## What the task asks
Your output is to consist only of the line containing "Rooms Tax returns." and the lines after it, through the end of the data, reproduced exactly.

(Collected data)
*** Begin section ***
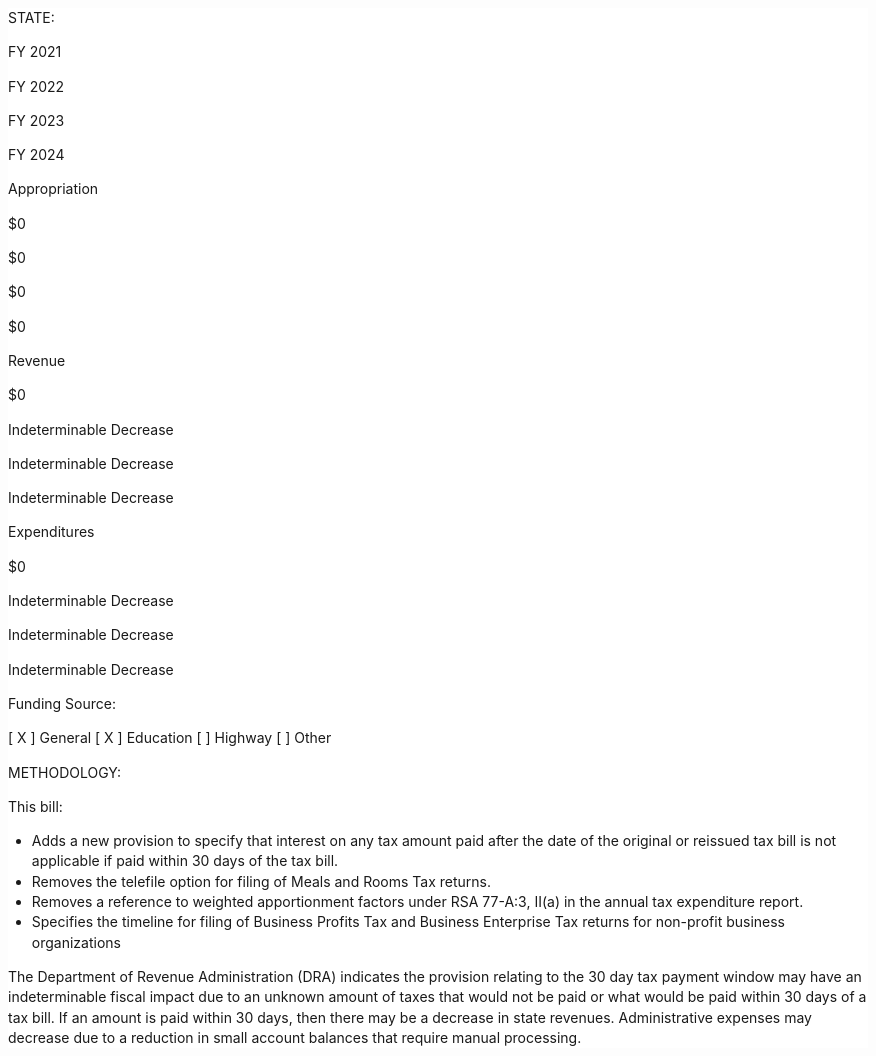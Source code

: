   STATE:

FY 2021

FY 2022

FY 2023

FY 2024

   Appropriation

$0

$0

$0

$0

   Revenue

$0

Indeterminable Decrease

Indeterminable Decrease

Indeterminable Decrease

   Expenditures

$0

Indeterminable Decrease

Indeterminable Decrease

Indeterminable Decrease

  Funding Source:

 [ X ] General [ X ] Education [ ] Highway [ ] Other 

   

METHODOLOGY:

This bill:


 * Adds a new provision to specify that interest on any tax amount paid after the date of the original or reissued tax bill is not applicable if paid within 30 days of the tax bill. 
* Removes the telefile option for filing of Meals and Rooms Tax returns. 
* Removes a reference to weighted apportionment factors under RSA 77-A:3, II(a) in the annual tax expenditure report.
* Specifies the timeline for filing of Business Profits Tax and Business Enterprise Tax returns for non-profit business organizations

  

The Department of Revenue Administration (DRA) indicates the provision relating to the 30 day tax payment window may have an indeterminable fiscal impact due to an unknown amount of taxes that would not be paid or what would be paid within 30 days of a tax bill. If an amount is paid within 30 days, then there may be a decrease in state revenues. Administrative expenses may decrease due to a reduction in small account balances that require manual processing.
*** End section ***
## Exercise response
* Removes the telefile option for filing of Meals and Rooms Tax returns. 
* Removes a reference to weighted apportionment factors under RSA 77-A:3, II(a) in the annual tax expenditure report.
* Specifies the timeline for filing of Business Profits Tax and Business Enterprise Tax returns for non-profit business organizations

  

The Department of Revenue Administration (DRA) indicates the provision relating to the 30 day tax payment window may have an indeterminable fiscal impact due to an unknown amount of taxes that would not be paid or what would be paid within 30 days of a tax bill. If an amount is paid within 30 days, then there may be a decrease in state revenues. Administrative expenses may decrease due to a reduction in small account balances that require manual processing.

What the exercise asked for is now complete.